Df_A.query('mouse== "F2_PAFT" and speed != "Low"')
Df_B.query('mouse== "F2_PAFT" and speed != "Low"')
# Look at the documentation for Pandas df.query() and python expressions for more info on this.
# To take a subset of the data WITHOUT the headers/labels, you can use df.xs()
# The syntax is df.xs(value(s)) and in a MI df, df.xs(value,level=#)
# You can only use values that are in an index, so Df_A can only search by the autonumbered index.
DfA_xs = Df_A.xs(5)
DfB_xs = Df_B.xs('Tues',level=1)
# Be careful with xs and give any variables good descriptive names.
# Since the headers are removed, a new df created with xs has no obvious way to know what your selection criteria was.
## RESHAPING DATA
# Ok now let's talk about reshaping and re-arranging data.
# The easiest one is transposing the data: flipping what's on the columns vs the rows.
# That's df.transpose() or just df.T
DfA_T = Df_A.transpose()
DfB_T = Df_B.T
# This is useful since some methods only work on the rows.
# Stacking and unstacking fields is another way to reshape the df.
# Stacking is moving stuff from the columns headers to the rows
# Unstacking is moving stuff from the rows to be column headers
# Both of these really only make sense with a MI, otherwise you can do it but it'll just make a big long series.
print(Df_A.stack())
# See? Not very useful.
# Try unstacking first, since we don't have any dfs with multi-indexes on the columns yet.
# These lines will make a new df where the columns are also a multi-index, with mouse at the highest level.

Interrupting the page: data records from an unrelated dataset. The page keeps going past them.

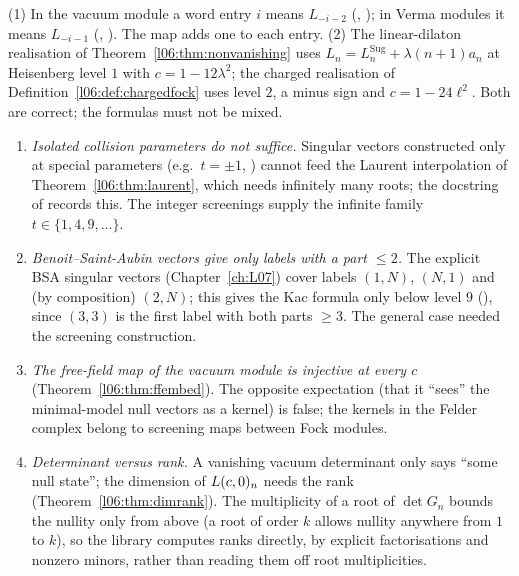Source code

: \begin{warning}[title={Two word conventions, two free-field normalisations}]\label{l06:warn:conventions}
(1) In the vacuum module a word entry $i$ means $L_{-i-2}$ (, ); in Verma
modules it means $L_{-i-1}$ (, ). The map  adds one
to each entry. (2) The linear-dilaton realisation of Theorem~\ref{l06:thm:nonvanishing} uses
$L_n = L^{\mathrm{Sug}}_n+\lambda(n+1)a_n$ at Heisenberg level $1$ with $c = 1-12\lambda^2$; the charged
realisation of Definition~\ref{l06:def:chargedfock} uses level $2$, a minus sign and $c = 1-24\ell^2$. Both are
correct; the formulas must not be mixed.
\end{warning}

\begin{warning}[title={Dead ends and expectations that turned out false}]\label{l06:warn:deadends}
\begin{enumerate}
\item \emph{Isolated collision parameters do not suffice.} Singular vectors constructed only at special
  parameters (e.g.\ $t = \pm1$, ) cannot feed the Laurent interpolation of
  Theorem~\ref{l06:thm:laurent}, which needs infinitely many roots; the docstring of
  \allowbreak{}\allowbreak{}\allowbreak{}\allowbreak{}\allowbreak{} records this. The integer screenings supply the infinite
  family $t\in\{1,4,9,\dots\}$.
\item \emph{Benoit--Saint-Aubin vectors give only labels with a part $\le2$.} The explicit BSA singular
  vectors (Chapter~\ref{ch:L07}) cover labels $(1,N)$, $(N,1)$ and (by composition) $(2,N)$; this gives the
  Kac formula only below level $9$ (\allowbreak{}\allowbreak{}\allowbreak{}\allowbreak{}), since $(3,3)$ is the
  first label with both parts $\ge3$. The general case needed the screening construction.
\item \emph{The free-field map of the vacuum module is injective at every $c$}
  (Theorem~\ref{l06:thm:ffembed}). The opposite expectation (that it ``sees'' the minimal-model null vectors as
  a kernel) is false; the kernels in the Felder complex belong to screening maps between Fock modules.
\item \emph{Determinant versus rank.} A vanishing vacuum determinant only says ``some null state''; the
  dimension of $\lsixL_n$ needs the rank (Theorem~\ref{l06:thm:dimrank}). The multiplicity of a root of
  $\det G_n$ bounds the nullity only from above (a root of order $k$ allows nullity anywhere from $1$ to $k$), so
  the library computes ranks directly, by explicit factorisations and nonzero minors, rather than reading them
  off root multiplicities.
\end{enumerate}
\end{warning}

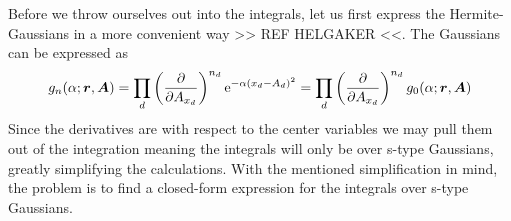     Before we throw ourselves out into the integrals, let us first express the
    Hermite-Gaussians in a more convenient way >> REF HELGAKER <<. The
    Gaussians can be expressed as
        \begin{equation}
            g_n(\alpha;\boldsymbol{{r}},\boldsymbol{{A}}) = \prod_d  \left(\frac{\mathrm{\partial}}{\mathrm{\partial} A_{x_d}}\right)^{n_d}
            \mathrm{e}^{-\alpha (x_d-A_d)^2} = \prod_d \left(\frac{\mathrm{\partial}}{\mathrm{\partial} A_{x_d}}\right)^{n_d}
            g_0(\alpha;\boldsymbol{{r}},\boldsymbol{{A}})
            \label{eq:centerDerGauss}
        \end{equation}
    Since the derivatives are with respect to the center variables we may pull
    them out of the integration meaning the integrals will only be over s-type
    Gaussians, greatly simplifying the calculations. With the mentioned
    simplification in mind, the problem is to find a closed-form expression for
    the integrals over s-type Gaussians.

# The rows will be sorted by the trial number.
B_unstack_by_mouse = Df_B.unstack(['mouse'])
B_unstack_by_mouse=B_unstack_by_mouse.swaplevel(0,1,axis=1)
B_unstack_by_mouse = B_unstack_by_mouse.sort_index(axis=0,level=1)
# Now let's use df.stack() to make a df with a column for each mouse.
# We're moving the rcp/speed/variance to the rows, which is level 1 of the columns' index.
Stacked_by_mouse = B_unstack_by_mouse.stack(level=1)
## TODO: I'll try pivoting later.
## MANIPULATING DATA
# You can add a column by setting it as a variable.
Df_A['added']='New column'
Df_B['added']='New column'
# You can do basic operations with columns.
Df_B['added'] = Df_B['rcp']-2
# TODO: Now comes the stuff I really don't understand yet...
# a section on apply(), then on iterrows()/itercolumns() and looping if I can figure that out
# Also include .drop and .dropna()
##TODO: Ok just got this working, brain fried, will write up sensible explanation/guide on it later.
Df_B['added']=[loop.findcondition(x, y) for x, y in zip(Df_B['speed'], Df_B['variance'])]
# After I've finished I want to put it in a Jupyter notebook and add some practice exercises like Chris has in the example plots.